Modern prefinished flooring is often made with a “microbevel” at the top edges that downplays minor differences in height and allows boards to be installed without later sanding.
Q: How do you patch strip flooring?
A:While old-house strip floors occasionally suffer isolated damage from deep burns to animal gouges that require a small, surgical repair, the more common scenario is an in-fill patch—that is, adding new flooring to cover the space of a removed wall, say, or a large duct hole cut in the floor. Here the most unobtrusive repair involves not only matching the wood and cut of the old flooring as closely as possible, but also blending the repair into the existing installation by “fingering in” new boards so they match the spacing of the rest of the floor as closely as possible. To do this, you must cut back selected boards at varying positions, then splice in new boards—all without disturbing the flooring you want to keep.

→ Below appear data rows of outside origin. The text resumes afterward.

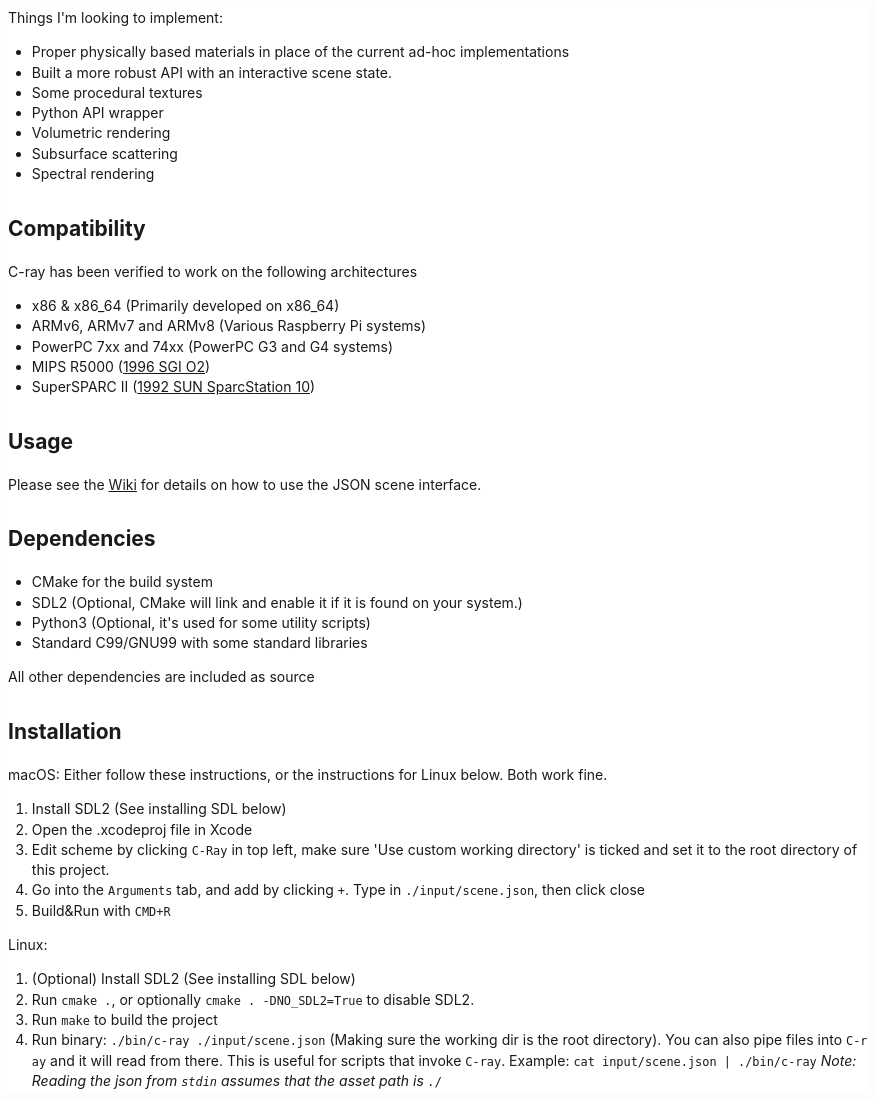 Things I'm looking to implement:
- Proper physically based materials in place of the current ad-hoc implementations
- Built a more robust API with an interactive scene state.
- Some procedural textures
- Python API wrapper
- Volumetric rendering
- Subsurface scattering
- Spectral rendering

## Compatibility

C-ray has been verified to work on the following architectures
- x86 & x86\_64 (Primarily developed on x86\_64)
- ARMv6, ARMv7 and ARMv8 (Various Raspberry Pi systems)
- PowerPC 7xx and 74xx (PowerPC G3 and G4 systems)
- MIPS R5000 ([1996 SGI O2](https://twitter.com/vkoskiv/status/1236419126555488257?s=20))
- SuperSPARC II ([1992 SUN SparcStation 10](https://twitter.com/vkoskiv/status/1234515380200235008?s=20))

## Usage

Please see the [Wiki](https://github.com/VKoskiv/c-ray/wiki) for details on how to use the JSON scene interface.

## Dependencies

- CMake for the build system
- SDL2 (Optional, CMake will link and enable it if it is found on your system.)
- Python3 (Optional, it's used for some utility scripts)
- Standard C99/GNU99 with some standard libraries

All other dependencies are included as source

## Installation

macOS:
Either follow these instructions, or the instructions for Linux below. Both work fine.
1. Install SDL2 (See installing SDL below)
2. Open the .xcodeproj file in Xcode
3. Edit scheme by clicking `C-Ray` in top left, make sure 'Use custom working directory' is ticked and set it to the root directory of this project.
4. Go into the `Arguments` tab, and add by clicking `+`. Type in `./input/scene.json`, then click close
5. Build&Run with `CMD+R`

Linux:
1. (Optional) Install SDL2 (See installing SDL below)
2. Run `cmake .`, or optionally `cmake . -DNO_SDL2=True` to disable SDL2.
3. Run `make` to build the project
4. Run binary: `./bin/c-ray ./input/scene.json` (Making sure the working dir is the root directory). You can also pipe files into `C-ray` and it will read from there. This is useful for scripts that invoke `C-ray`.
Example: `cat input/scene.json | ./bin/c-ray`
*Note: Reading the json from `stdin` assumes that the asset path is `./`*
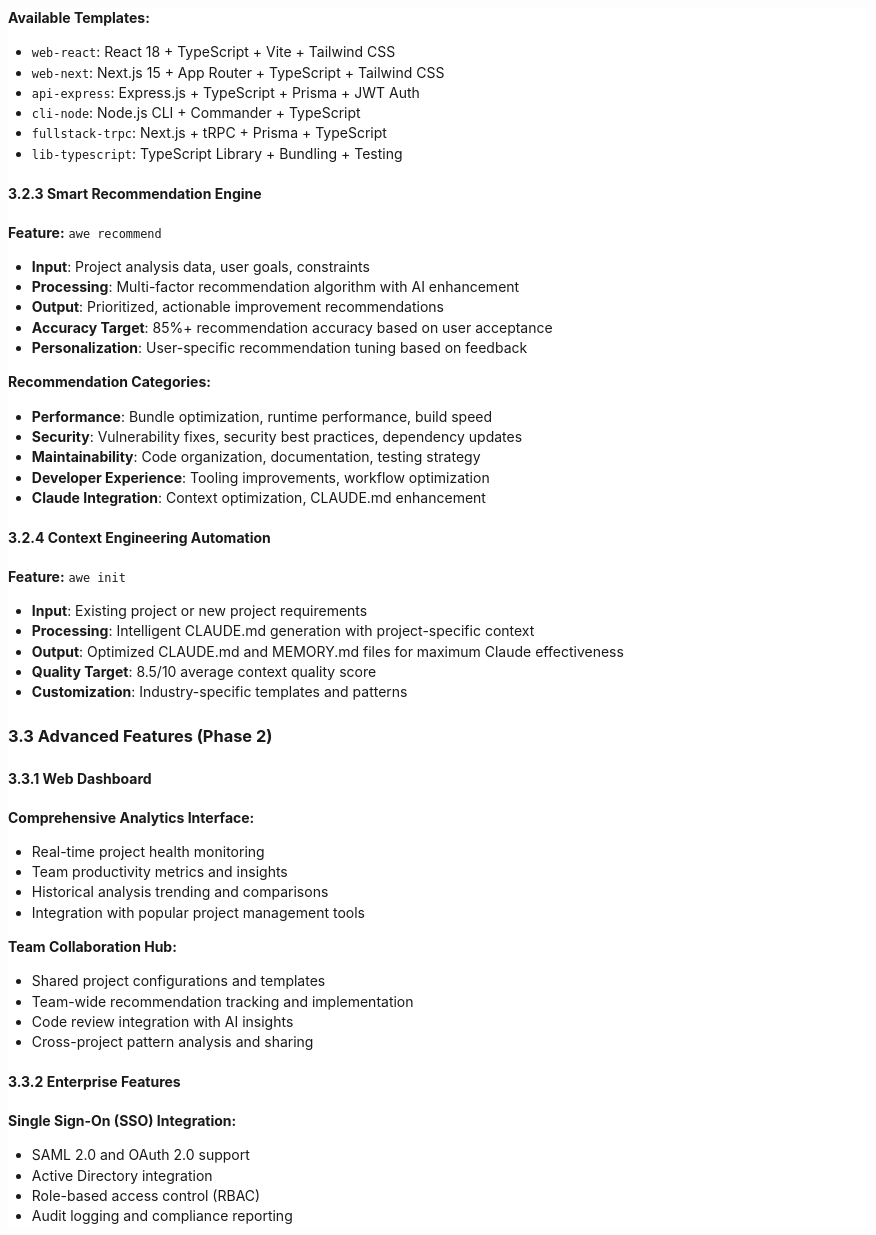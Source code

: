 **Available Templates:**
- `web-react`: React 18 + TypeScript + Vite + Tailwind CSS
- `web-next`: Next.js 15 + App Router + TypeScript + Tailwind CSS
- `api-express`: Express.js + TypeScript + Prisma + JWT Auth
- `cli-node`: Node.js CLI + Commander + TypeScript
- `fullstack-trpc`: Next.js + tRPC + Prisma + TypeScript
- `lib-typescript`: TypeScript Library + Bundling + Testing

#### 3.2.3 Smart Recommendation Engine

**Feature:** `awe recommend`
- **Input**: Project analysis data, user goals, constraints
- **Processing**: Multi-factor recommendation algorithm with AI enhancement
- **Output**: Prioritized, actionable improvement recommendations
- **Accuracy Target**: 85%+ recommendation accuracy based on user acceptance
- **Personalization**: User-specific recommendation tuning based on feedback

**Recommendation Categories:**
- **Performance**: Bundle optimization, runtime performance, build speed
- **Security**: Vulnerability fixes, security best practices, dependency updates
- **Maintainability**: Code organization, documentation, testing strategy
- **Developer Experience**: Tooling improvements, workflow optimization
- **Claude Integration**: Context optimization, CLAUDE.md enhancement

#### 3.2.4 Context Engineering Automation

**Feature:** `awe init`
- **Input**: Existing project or new project requirements
- **Processing**: Intelligent CLAUDE.md generation with project-specific context
- **Output**: Optimized CLAUDE.md and MEMORY.md files for maximum Claude effectiveness
- **Quality Target**: 8.5/10 average context quality score
- **Customization**: Industry-specific templates and patterns

### 3.3 Advanced Features (Phase 2)

#### 3.3.1 Web Dashboard

**Comprehensive Analytics Interface:**
- Real-time project health monitoring
- Team productivity metrics and insights
- Historical analysis trending and comparisons
- Integration with popular project management tools

**Team Collaboration Hub:**
- Shared project configurations and templates
- Team-wide recommendation tracking and implementation
- Code review integration with AI insights
- Cross-project pattern analysis and sharing

#### 3.3.2 Enterprise Features

**Single Sign-On (SSO) Integration:**
- SAML 2.0 and OAuth 2.0 support
- Active Directory integration
- Role-based access control (RBAC)
- Audit logging and compliance reporting
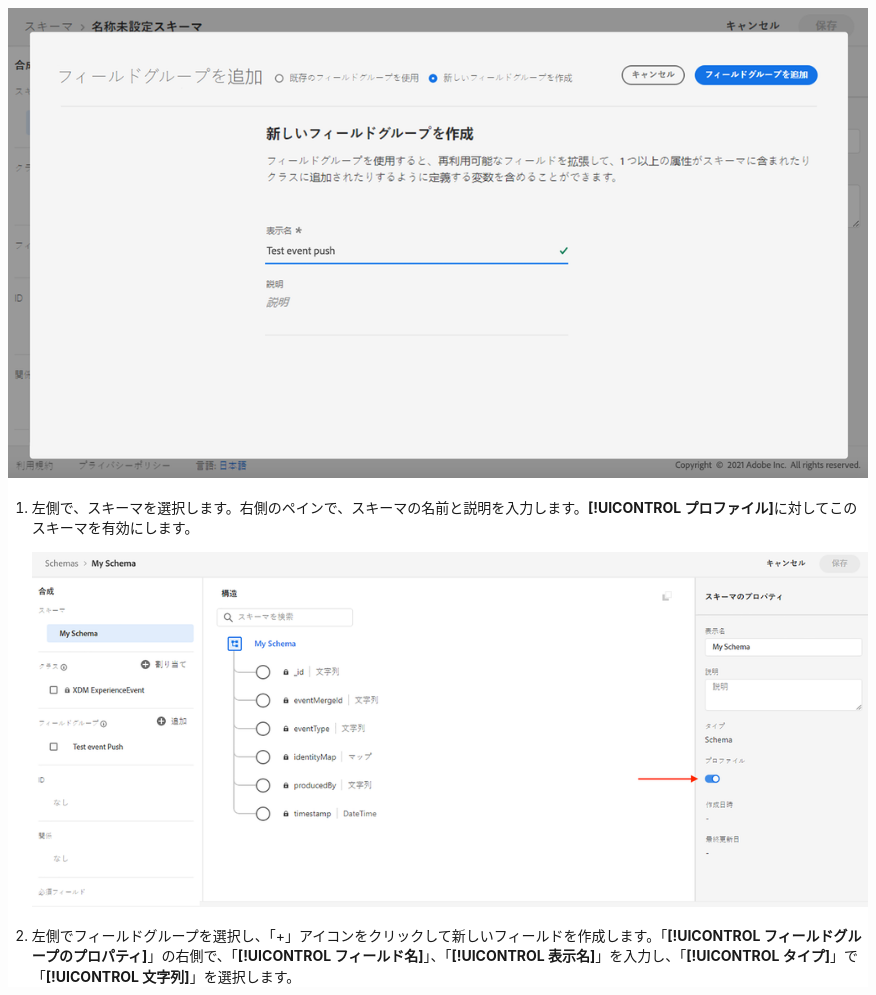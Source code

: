    ![](assets/test_push_4.png)

1. 左側で、スキーマを選択します。右側のペインで、スキーマの名前と説明を入力します。**[!UICONTROL プロファイル]**&#x200B;に対してこのスキーマを有効にします。

   ![](assets/test_push_4b.png)


1. 左側でフィールドグループを選択し、「+」アイコンをクリックして新しいフィールドを作成します。「**[!UICONTROL フィールドグループのプロパティ]**」の右側で、「**[!UICONTROL フィールド名]**」、「**[!UICONTROL 表示名]**」を入力し、「**[!UICONTROL タイプ]**」で「**[!UICONTROL 文字列]**」を選択します。
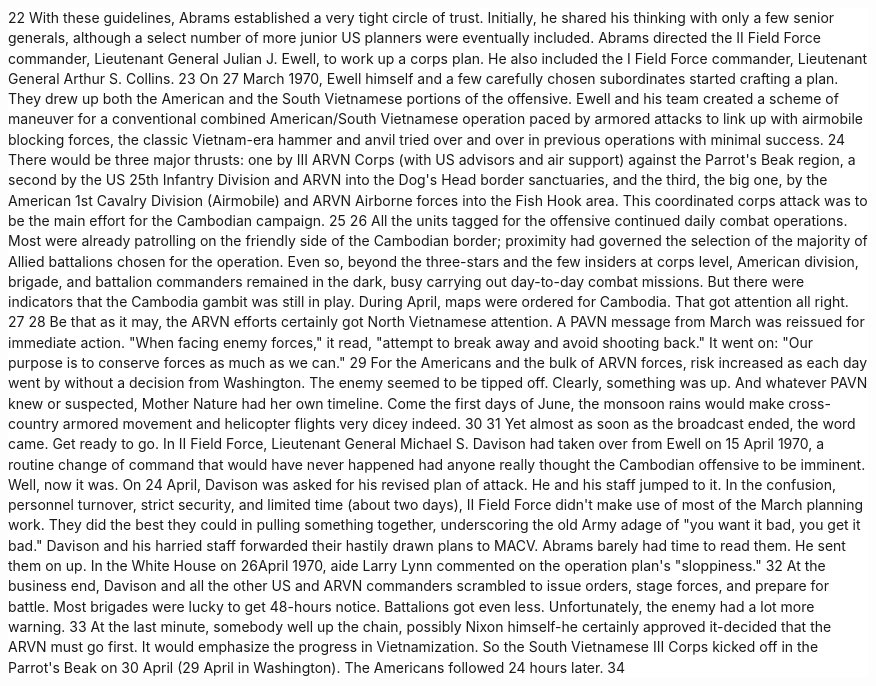 22
With these guidelines, Abrams established a very tight circle of trust. Initially, he shared his thinking with only a few senior generals, although a select number of more junior US planners were eventually included. Abrams directed the II Field Force commander, Lieutenant General Julian J. Ewell, to work up a corps plan. He also included the I Field Force commander, Lieutenant General Arthur S. Collins. 
23
On 27 March 1970, Ewell himself and a few carefully chosen subordinates started crafting a plan. They drew up both the American and the South Vietnamese portions of the offensive. Ewell and his team created a scheme of maneuver for a conventional combined American/South Vietnamese operation paced by armored attacks to link up with airmobile blocking forces, the classic Vietnam-era hammer and anvil tried over and over in previous operations with minimal success. 
24
There would be three major thrusts: one by III ARVN Corps (with US advisors and air support) against the Parrot's Beak region, a second by the US 25th Infantry Division and ARVN into the Dog's Head border sanctuaries, and the third, the big one, by the American 1st Cavalry Division (Airmobile) and ARVN Airborne forces into the Fish Hook area. This coordinated corps attack was to be the main effort for the Cambodian campaign. 
25
26
All the units tagged for the offensive continued daily combat operations. Most were already patrolling on the friendly side of the Cambodian border; proximity had governed the selection of the majority of Allied battalions chosen for the operation. Even so, beyond the three-stars and the few insiders at corps level, American division, brigade, and battalion commanders remained in the dark, busy carrying out day-to-day combat missions. But there were indicators that the Cambodia gambit was still in play. During April, maps were ordered for Cambodia. That got attention all right. 
27
28
Be that as it may, the ARVN efforts certainly got North Vietnamese attention. A PAVN message from March was reissued for immediate action. "When facing enemy forces," it read, "attempt to break away and avoid shooting back." It went on: "Our purpose is to conserve forces as much as we can." 
29
For the Americans and the bulk of ARVN forces, risk increased as each day went by without a decision from Washington. The enemy seemed to be tipped off. Clearly, something was up. And whatever PAVN knew or suspected, Mother Nature had her own timeline. Come the first days of June, the monsoon rains would make cross-country armored movement and helicopter flights very dicey indeed. 
30
31
Yet almost as soon as the broadcast ended, the word came. Get ready to go. In II Field Force, Lieutenant General Michael S. Davison had taken over from Ewell on 15 April 1970, a routine change of command that would have never happened had anyone really thought the Cambodian offensive to be imminent. Well, now it was. On 24 April, Davison was asked for his revised plan of attack. He and his staff jumped to it. In the confusion, personnel turnover, strict security, and limited time (about two days), II Field Force didn't make use of most of the March planning work. They did the best they could in pulling something together, underscoring the old Army adage of "you want it bad, you get it bad." Davison and his harried staff forwarded their hastily drawn plans to MACV. Abrams barely had time to read them. He sent them on up. In the White House on 26April 1970, aide Larry Lynn commented on the operation plan's "sloppiness." 
32
At the business end, Davison and all the other US and ARVN commanders scrambled to issue orders, stage forces, and prepare for battle. Most brigades were lucky to get 48-hours notice. Battalions got even less. Unfortunately, the enemy had a lot more warning. 
33
At the last minute, somebody well up the chain, possibly Nixon himself-he certainly approved it-decided that the ARVN must go first. It would emphasize the progress in Vietnamization. So the South Vietnamese III Corps kicked off in the Parrot's Beak on 30 April (29 April in Washington). The Americans followed 24 hours later. 
34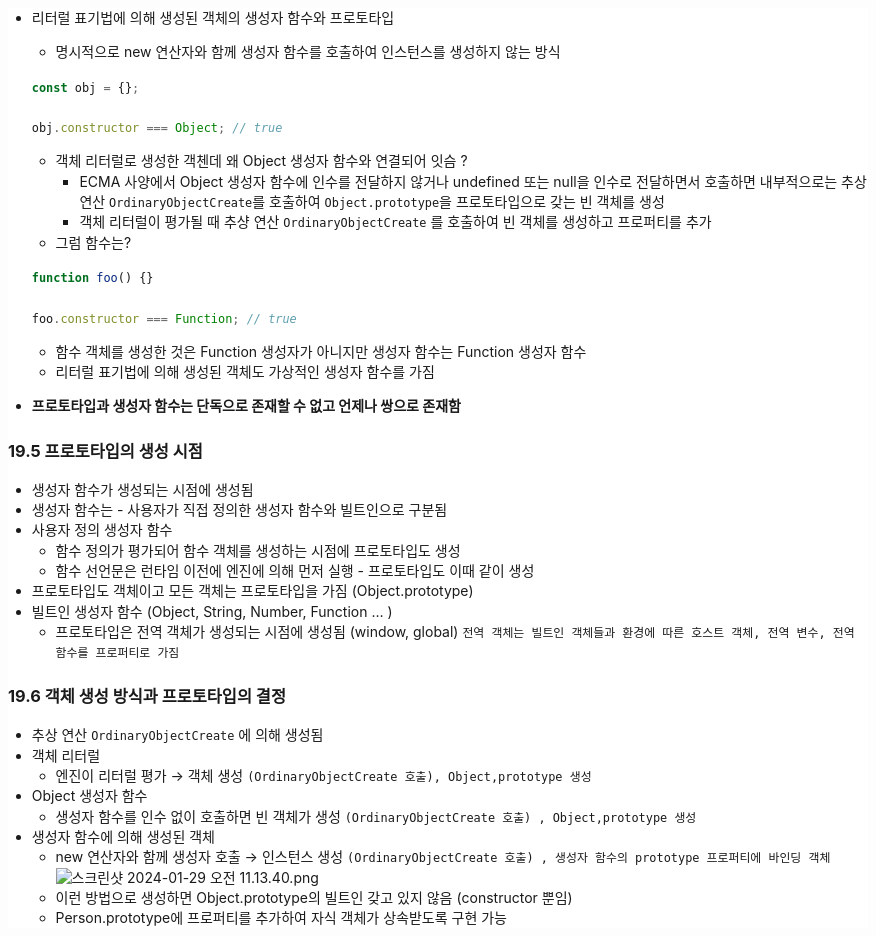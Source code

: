 - 리터럴 표기법에 의해 생성된 객체의 생성자 함수와 프로토타입

  - 명시적으로 new 연산자와 함께 생성자 함수를 호출하여 인스턴스를 생성하지 않는 방식

  ```jsx
  const obj = {};

  obj.constructor === Object; // true
  ```

  - 객체 리터럴로 생성한 객첸데 왜 Object 생성자 함수와 연결되어 잇슴 ?
    - ECMA 사양에서 Object 생성자 함수에 인수를 전달하지 않거나 undefined 또는 null을 인수로 전달하면서 호출하면 내부적으로는 추상 연산 `OrdinaryObjectCreate`를 호출하여 `Object.prototype`을 프로토타입으로 갖는 빈 객체를 생성
    - 객체 리터럴이 평가될 때 추샹 연산 `OrdinaryObjectCreate` 를 호출하여 빈 객체를 생성하고 프로퍼티를 추가
  - 그럼 함수는?

  ```jsx
  function foo() {}

  foo.constructor === Function; // true
  ```

  - 함수 객체를 생성한 것은 Function 생성자가 아니지만 생성자 함수는 Function 생성자 함수
  - 리터럴 표기법에 의해 생성된 객체도 가상적인 생성자 함수를 가짐

- **프로토타입과 생성자 함수는 단독으로 존재할 수 없고 언제나 쌍으로 존재함**

### 19.5 프로토타입의 생성 시점

- 생성자 함수가 생성되는 시점에 생성됨
- 생성자 함수는 - 사용자가 직접 정의한 생성자 함수와 빌트인으로 구분됨
- 사용자 정의 생성자 함수
  - 함수 정의가 평가되어 함수 객체를 생성하는 시점에 프로토타입도 생성
  - 함수 선언문은 런타임 이전에 엔진에 의해 먼저 실행 - 프로토타입도 이때 같이 생성
- 프로토타입도 객체이고 모든 객체는 프로토타입을 가짐 (Object.prototype)
- 빌트인 생성자 함수 (Object, String, Number, Function … )
  - 프로토타입은 전역 객체가 생성되는 시점에 생성됨 (window, global)
    `전역 객체는 빌트인 객체들과 환경에 따른 호스트 객체, 전역 변수, 전역 함수를 프로퍼티로 가짐`

### 19.6 객체 생성 방식과 프로토타입의 결정

- 추상 연산 `OrdinaryObjectCreate` 에 의해 생성됨
- 객체 리터럴
  - 엔진이 리터럴 평가 → 객체 생성
    `(OrdinaryObjectCreate 호출), Object,prototype 생성`
- Object 생성자 함수
  - 생성자 함수를 인수 없이 호출하면 빈 객체가 생성
    `(OrdinaryObjectCreate 호출) , Object,prototype 생성`
- 생성자 함수에 의해 생성된 객체
  - new 연산자와 함께 생성자 호출 → 인스턴스 생성
    `(OrdinaryObjectCreate 호출) , 생성자 함수의 prototype 프로퍼티에 바인딩 객체`
    ![스크린샷 2024-01-29 오전 11.13.40.png](https://prod-files-secure.s3.us-west-2.amazonaws.com/d3eeb4e3-6b78-46d1-bac6-edf69767a4e2/8b09cb27-e088-45aa-a868-3cb6406426ab/%E1%84%89%E1%85%B3%E1%84%8F%E1%85%B3%E1%84%85%E1%85%B5%E1%86%AB%E1%84%89%E1%85%A3%E1%86%BA_2024-01-29_%E1%84%8B%E1%85%A9%E1%84%8C%E1%85%A5%E1%86%AB_11.13.40.png)
  - 이런 방법으로 생성하면 Object.prototype의 빌트인 갖고 있지 않음 (constructor 뿐임)
  - Person.prototype에 프로퍼티를 추가하여 자식 객체가 상속받도록 구현 가능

Start by thoughtfully planning your repair. Measure the offset of the joints in your existing floor, then plot out a similar pattern in the area you need to patch. Do your best to take advantage of the joints already in your favor so that you minimize the work and loss of good materials, while making most effective use of your repair stock (which may be limited if you are recycling flooring). Typically, you want to have boards no shorter than about 24″ and a minimum cutback of 9″ to 12″ to maintain the structural integrity of the tongue-and-groove system.
Next, mark the boards you plan to remove and scribe cut lines at right angles across the boards where you will make a joint. Bore a 3/4″ hole in each board on the waste side of the line, positioning it in the center of the board to avoid any flooring nails. Then, starting from the hole, cross-cut the board with a saber saw, working tangent to the circle circumference. To avoid cutting the subfloor underneath, shorten the saber-saw blade by snapping it with pliers so that its maximum travel just reaches the bottom of the finished flooring.
Afterwards, working from the hole, saw two kerfs down the center of the board to cut out a relief strip—wood that once removed allows you to pry out the groove and tongue sides of the board without damaging the adjacent flooring. Make these blind cuts with a circular saw, setting the blade depth to just about the thickness of the flooring.
Blotchy floors—particularly endemic with softwoods and flat-sawn boards—are the result of uneven stain absorption. (Photo: Andy Olenick)
Q: How do you get new boards into the tongues and grooves?
A: With an in-fill repair, you can often slide some of the new flooring into place between the existing tongues and grooves. Where this is not possible, though, you have to “cheat in” the new board around the system. One method is to cut off the bottom groove shoulder of your patch board so you can nose the tongue into place (usually with a little planing of the bottom corner of the board), then pop the groove over the existing tongue. To secure the board, you either face-nail the board with finishing nails (which are set and filled) or you can glue the board to the cut-off portion of the shoulder that you have put in place beforehand. Q: What about strip floors that are basically sound but squeaky?
A: Squeaks and springy spots in old floors are, strictly speaking, not normal. Solutions vary with the construction of the floor and the cause—generally, insufficient contact with the subfloor. If you can get below the floor, first have someone walk around on top so you can identify the location and source of problems—often shrunken or poorly supported subfloor boards. Try adding support by nailing a cleat (a 1″ or 2″ stick) alongside a joist, or driving a wood screw up through the subfloor to secure a loose floorboard. Where you have no access from below, or the problem stems from a loose-fitting tongue and groove, try driving two ribbed finish nails at opposing angles—preferably into a joist—to secure the floorboards.
Q: After taking the finish off an old floor, can you stain the wood?
A: Yes, but you should know what you’re getting into first. Many an old-house owner has stained a freshly sanded floor and returned to find that, contrary to their expectations of a mellow grain pattern, the floor has become a mess of blotchy patches. This is the result of uneven stain absorption. What’s the reason? Though most bare wood takes stain in varying degrees depending upon what part of the grain structure is exposed—the very effect desired with stain—a newly sanded old floor presents a different scenario. Here, some areas of wood are exposed much as they would be newly milled wood, while others still retain old finish that has deeply penetrated the surface, effectively sealing the wood pores from stain penetration. Extreme conditions like sunk-and-filled nails or spot repairs exacerbate the difference. What’s the solution? Test the effects of the stain first in a limited, out-of-the-way area, and if you anticipate any problems, prepare the surface first with a stain controller—a finishing product that evens the absorption of the wood.